Latest update February 11th, 2025 2:15 PM
Jul 09, 2012 Editorial
Aung San Suu Kyi is the daughter of Aung San, the father of modern-day Burma. From 1989 to 2010 she spent fifteen years under house arrest, during which she received the Nobel Peace Prize. On 1 April 2012, her opposition party, the National League for Democracy, won 43 of the 45 vacant seats in the lower house of the Burmese parliament. She is a world champion of democracy.
Burma is a now changed country. A little over a year ago, Suu Kyi was still an unperson; merely mentioning her name was to invite trouble with the authorities. Today she is an officially acknowledged interlocutor of the president. Her image is sold openly by vendors on the streets of Rangoon and newspapers breathlessly report her every move.
The implications of this shift are potentially as far-reaching as the democratic revolutions of 1989 or the more recent upheavals of the Arab Spring. Burma is a linchpin country in the evolving geopolitics of Asia. It shares borders with both China and India, and policymakers in Beijing and Delhi are feverishly planning ambitious infrastructure projects—pipelines, highways, and railroads—that will allow them to boost their trade between each other as well as with Burma itself, which has an extraordinary wealth of untapped natural resources.
Though such plans antedate the current opening, they stand little chance of succeeding unless the Burmese government can find a way to calm the ethnic rebellions in its own borderlands—an aim that is likely to be furthered by liberalization. Meanwhile, an outbreak of democracy in Burma could also have a profound effect on its neighbours in Southeast Asia, where a rising middle class has already begun to challenge long-dominant authoritarian assumptions in some countries.
And yet caution is in order. Despite all the undeniable signs of progress, no one can yet claim that Burma is on an irresistible path to democracy. There are many reasons to be sceptical. It could well be that the government’s opening is nothing more than a tactical move aimed at getting the Western countries to lift sanctions, thus prolonging the survival of the entrenched elite behind a façade of liberalization.

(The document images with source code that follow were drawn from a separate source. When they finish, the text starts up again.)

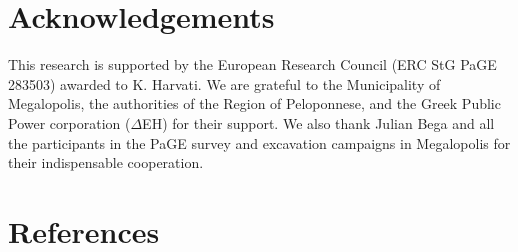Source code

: \documentclass[preprint,authoryear,times]{elsarticle} %
\begin{document}
\section*{Acknowledgements}

This research is supported by the European Research Council (ERC StG PaGE 283503) awarded to K. Harvati. We are grateful to the Municipality of Megalopolis, the authorities of the Region of Peloponnese, and the Greek Public Power corporation ($\Delta$EH) for their support. We also thank Julian Bega and all the participants in the PaGE survey and excavation campaigns in Megalopolis for their indispensable cooperation. %
 
\section*{References}



\end{document}
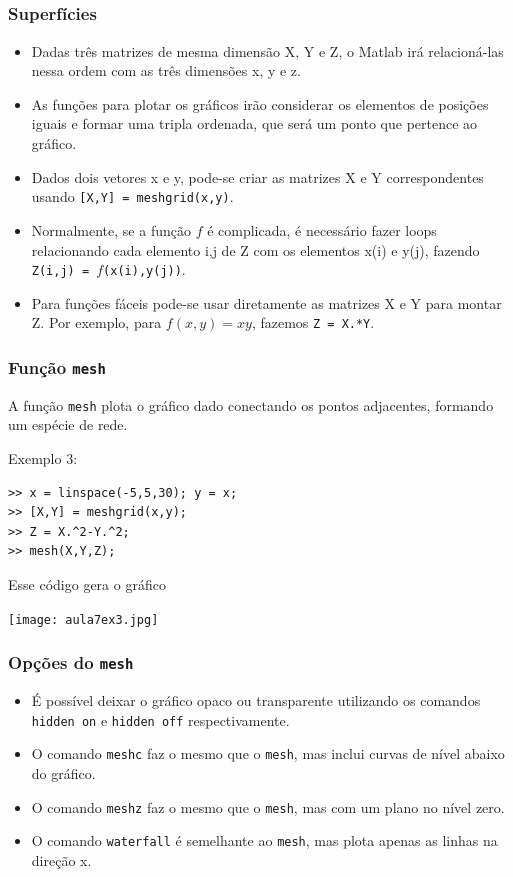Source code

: \documentclass{beamer}
\begin{document}
\subsection[Superf\'icies]{}

\begin{frame}[fragile]
\frametitle{Superf\'icies}
\begin{itemize}
 \item<1-> Dadas tr\^es matrizes de mesma dimens\~ao X, Y e Z, o Matlab ir\'a
relacion\'a-las nessa ordem com as tr\^es dimens\~oes x, y e z.
 \item<2-> As fun\c{c}\~oes para plotar os gr\'aficos ir\~ao considerar os
elementos de posi\c{c}\~oes iguais e formar uma tripla ordenada, que ser\'a um
ponto que pertence ao gr\'afico.
 \item<3-> Dados dois vetores x e y, pode-se criar as matrizes X e Y
correspondentes usando {\tt [X,Y] = meshgrid(x,y)}.
 \item<4-> Normalmente, se a fun\c{c}\~ao $f$ \'e complicada, \'e necess\'ario
fazer loops relacionando cada elemento i,j de Z com os elementos x(i) e y(j),
fazendo {\tt Z(i,j) = $f$(x(i),y(j))}.
 \item<5-> Para fun\c{c}\~oes f\'aceis pode-se usar diretamente as matrizes X e
Y para montar Z. Por exemplo, para $f(x,y) = xy$, fazemos {\tt Z = X.*Y}.
\end{itemize}

\end{frame}

\begin{frame}[fragile]
\frametitle{Fun\c{c}\~ao {\tt mesh}}
A fun\c{c}\~ao {\tt mesh} plota o gr\'afico dado conectando os pontos
adjacentes, formando um esp\'ecie de rede.

Exemplo 3:
{\scriptsize
\begin{verbatim}
>> x = linspace(-5,5,30); y = x;
>> [X,Y] = meshgrid(x,y);
>> Z = X.^2-Y.^2;
>> mesh(X,Y,Z);
\end{verbatim}}
\pause
Esse c\'odigo gera o gr\'afico
\begin{center}
\texttt{[image: aula7ex3.jpg]}
\end{center}
\end{frame}

\begin{frame}[fragile]
\frametitle{Op\c{c}\~oes do {\tt mesh}}
\begin{itemize}
\item<1-> \'E poss\'ivel deixar o gr\'afico opaco ou transparente utilizando os
comandos {\tt hidden on} e {\tt hidden off} respectivamente.
\item<2-> O comando {\tt meshc} faz o mesmo que o {\tt mesh}, mas inclui curvas
de n\'ivel abaixo do gr\'afico.
\item<3-> O comando {\tt meshz} faz o mesmo que o {\tt mesh}, mas com um plano
no n\'ivel zero.
\item<4-> O comando {\tt waterfall} \'e semelhante ao {\tt mesh}, mas plota
apenas as linhas na dire\c{c}\~ao x.
\end{itemize}
\end{frame}
\end{document}
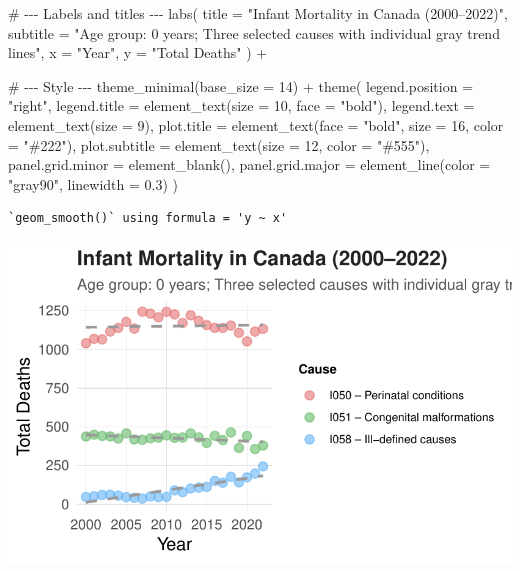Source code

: \documentclass[
  letterpaper,
  DIV=11,
  numbers=noendperiod]{scrartcl}
\newenvironment{Shaded}{\begin{snugshade}}{\end{snugshade}}
\newcommand{\AttributeTok}[1]{\textcolor[rgb]{0.40,0.45,0.13}{#1}}
\newcommand{\CommentTok}[1]{\textcolor[rgb]{0.37,0.37,0.37}{#1}}
\newcommand{\DecValTok}[1]{\textcolor[rgb]{0.68,0.00,0.00}{#1}}
\newcommand{\FloatTok}[1]{\textcolor[rgb]{0.68,0.00,0.00}{#1}}
\newcommand{\FunctionTok}[1]{\textcolor[rgb]{0.28,0.35,0.67}{#1}}
\newcommand{\NormalTok}[1]{\textcolor[rgb]{0.00,0.23,0.31}{#1}}
\newcommand{\SpecialCharTok}[1]{\textcolor[rgb]{0.37,0.37,0.37}{#1}}
\newcommand{\StringTok}[1]{\textcolor[rgb]{0.13,0.47,0.30}{#1}}
\begin{document}
\begin{Shaded}
\begin{Highlighting}[]
  \CommentTok{\# {-}{-}{-} Labels and titles {-}{-}{-}}
  \FunctionTok{labs}\NormalTok{(}
    \AttributeTok{title =} \StringTok{"Infant Mortality in Canada (2000–2022)"}\NormalTok{,}
    \AttributeTok{subtitle =} \StringTok{"Age group: 0 years; Three selected causes with individual gray trend lines"}\NormalTok{,}
    \AttributeTok{x =} \StringTok{"Year"}\NormalTok{,}
    \AttributeTok{y =} \StringTok{"Total Deaths"}
\NormalTok{  ) }\SpecialCharTok{+}
  
  \CommentTok{\# {-}{-}{-} Style {-}{-}{-}}
  \FunctionTok{theme\_minimal}\NormalTok{(}\AttributeTok{base\_size =} \DecValTok{14}\NormalTok{) }\SpecialCharTok{+}
  \FunctionTok{theme}\NormalTok{(}
    \AttributeTok{legend.position =} \StringTok{"right"}\NormalTok{,}
    \AttributeTok{legend.title =} \FunctionTok{element\_text}\NormalTok{(}\AttributeTok{size =} \DecValTok{10}\NormalTok{, }\AttributeTok{face =} \StringTok{"bold"}\NormalTok{),}
    \AttributeTok{legend.text =} \FunctionTok{element\_text}\NormalTok{(}\AttributeTok{size =} \DecValTok{9}\NormalTok{),}
    \AttributeTok{plot.title =} \FunctionTok{element\_text}\NormalTok{(}\AttributeTok{face =} \StringTok{"bold"}\NormalTok{, }\AttributeTok{size =} \DecValTok{16}\NormalTok{, }\AttributeTok{color =} \StringTok{"\#222"}\NormalTok{),}
    \AttributeTok{plot.subtitle =} \FunctionTok{element\_text}\NormalTok{(}\AttributeTok{size =} \DecValTok{12}\NormalTok{, }\AttributeTok{color =} \StringTok{"\#555"}\NormalTok{),}
    \AttributeTok{panel.grid.minor =} \FunctionTok{element\_blank}\NormalTok{(),}
    \AttributeTok{panel.grid.major =} \FunctionTok{element\_line}\NormalTok{(}\AttributeTok{color =} \StringTok{"gray90"}\NormalTok{, }\AttributeTok{linewidth =} \FloatTok{0.3}\NormalTok{)}
\NormalTok{  )}
\end{Highlighting}
\end{Shaded}

\begin{verbatim}
`geom_smooth()` using formula = 'y ~ x'
\end{verbatim}

\includegraphics{paper_files/figure-pdf/unnamed-chunk-5-1.pdf}
\end{document}
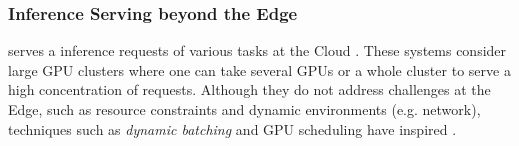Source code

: \subsubsection{\textbf{Inference Serving beyond the Edge}} serves a inference requests of various tasks at the Cloud \cite{shen2019nexus, Tan2021migserving, Choi2022Gpulet, Gujarati2020Clockwork, Zhang2023SHEPHERD, crankshaw2020inferline}.
These systems consider large GPU clusters where one can take several GPUs or a whole cluster to serve a high concentration of requests.
Although they do not address challenges at the Edge, such as resource constraints and dynamic environments (e.g. network), techniques such as \textit{dynamic batching} and GPU scheduling have inspired \systemname{}.



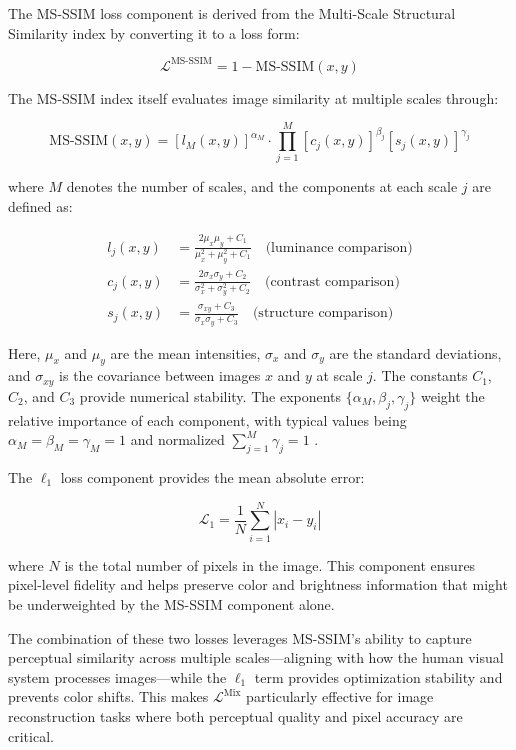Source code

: \documentclass[nomenclature, english, bibtex]{kththesis}
\numberwithin{listing}{chapter}
\begin{document}
The MS-SSIM loss component is derived from the Multi-Scale Structural Similarity index by converting it to a loss form:

\begin{equation}
\mathcal{L}^{\text{MS-SSIM}} = 1 - \text{MS-SSIM}(x, y)
\end{equation}

The MS-SSIM index itself evaluates image similarity at multiple scales through:

\begin{equation}
\text{MS-SSIM}(x, y) = [l_M(x, y)]^{\alpha_M} \cdot \prod_{j=1}^{M} [c_j(x, y)]^{\beta_j} [s_j(x, y)]^{\gamma_j}
\end{equation}

where $M$ denotes the number of scales, and the components at each scale $j$ are defined as:

\begin{align}
l_j(x, y) &= \frac{2\mu_x\mu_y + C_1}{\mu_x^2 + \mu_y^2 + C_1} \quad \text{(luminance comparison)}\\
c_j(x, y) &= \frac{2\sigma_x\sigma_y + C_2}{\sigma_x^2 + \sigma_y^2 + C_2} \quad \text{(contrast comparison)}\\
s_j(x, y) &= \frac{\sigma_{xy} + C_3}{\sigma_x\sigma_y + C_3} \quad \text{(structure comparison)}
\end{align}

Here, $\mu_x$ and $\mu_y$ are the mean intensities, $\sigma_x$ and $\sigma_y$ are the standard deviations, and $\sigma_{xy}$ is the covariance between images $x$ and $y$ at scale $j$. The constants $C_1$, $C_2$, and $C_3$ provide numerical stability. The exponents $\{\alpha_M, \beta_j, \gamma_j\}$ weight the relative importance of each component, with typical values being $\alpha_M = \beta_M = \gamma_M = 1$ and normalized  $\sum_{j=1}^M \gamma_j = 1$ \cite[p.~1399]{wangMultiscaleStructuralSimilarity2003}.

The $\ell_1$ loss component provides the mean absolute error:

\begin{equation}
\mathcal{L}_1 = \frac{1}{N} \sum_{i=1}^{N} |x_i - y_i|
\end{equation}

where $N$ is the total number of pixels in the image. This component ensures pixel-level fidelity and helps preserve color and brightness information that might be underweighted by the MS-SSIM component alone.

The combination of these two losses leverages MS-SSIM's ability to capture perceptual similarity across multiple scales—aligning with how the human visual system processes images—while the $\ell_1$ term provides optimization stability and prevents color shifts. This makes $\mathcal{L}^{\text{Mix}}$ particularly effective for image reconstruction tasks where both perceptual quality and pixel accuracy are critical.
\end{document}
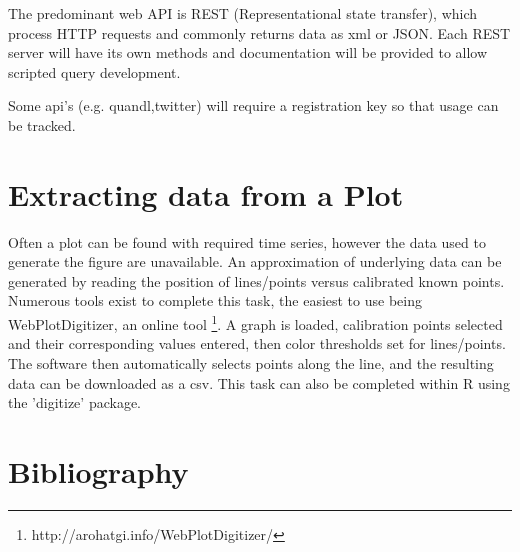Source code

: \documentclass[11pt]{article}
\begin{document}
	The predominant web API is REST (Representational state transfer), which process HTTP requests and commonly returns data as xml or JSON.
	Each REST server will have its own methods and documentation will be provided to allow scripted query development.


	Some api's (e.g. quandl,twitter) will require a registration key so that usage can be tracked.

	\section{Extracting data from a Plot}\label{graph}
	Often a plot can be found with required time series, however the data used to generate the figure are unavailable.
	An approximation of underlying data can be generated by reading the position of lines/points versus calibrated known points. 
	Numerous tools exist to complete this task, the easiest to use being WebPlotDigitizer, an online tool \footnote{http://arohatgi.info/WebPlotDigitizer/}. 
	A graph is loaded, calibration points selected and their corresponding values entered, then color thresholds set for lines/points.
	The software then automatically selects points along the line, and the resulting data can be downloaded as a csv.
	This task can also be completed within R using the 'digitize' package.

\newpage
\section{Bibliography}


\end{document}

If so, the Burmese president is already well on his way to achieving that end; earlier this month, the Obama administration announced that it was suspending (though not eliminating) several financial sanctions against the regime.
While it makes sense to reward the Burmese government for positive actions, it is also true that the regime still holds all the cards that count. The president and his ministers may have put away their uniforms in accordance with the current constitution’s stipulation that only civilians can hold executive positions, but the reality is that the armed forces continue to exercise virtually unlimited power. In this respect, allowing a few dozen oppositionists into parliament does little to change the basic constellation of forces. Meanwhile, ex-generals or their cronies still control all of the country’s major economic assets.
Burmese dissidents are quick to point out the limits of the new tolerance. The political prisoners released from jail are not the beneficiaries of an amnesty; under current law, they can be rearrested at any moment for offenses to be defined virtually at the whim of the government. According to Human Rights Watch, hundreds of dissidents remain in prison.
Censorship has been merely curtailed, not eliminated. And despite the cease-fires that the administration has managed to conclude with most of the rebellious ethnic groups, the army actually appears to have stepped up its war against the Kachins in the remote north of the country—an offensive that has continued despite several cease-and-desist orders from the president.
It could well be that Burma’s new pseudo-civilian leaders are aiming less for checks-and-balances democracy than a modernized authoritarianism in which they continue to pull the strings—perhaps modelled on nearby Malaysia or Singapore – prosperous but authoritarian. This option, however, might represent a huge advance for a country reduced in the past 50 years from one of Asia’s richest countries to one of its poorest.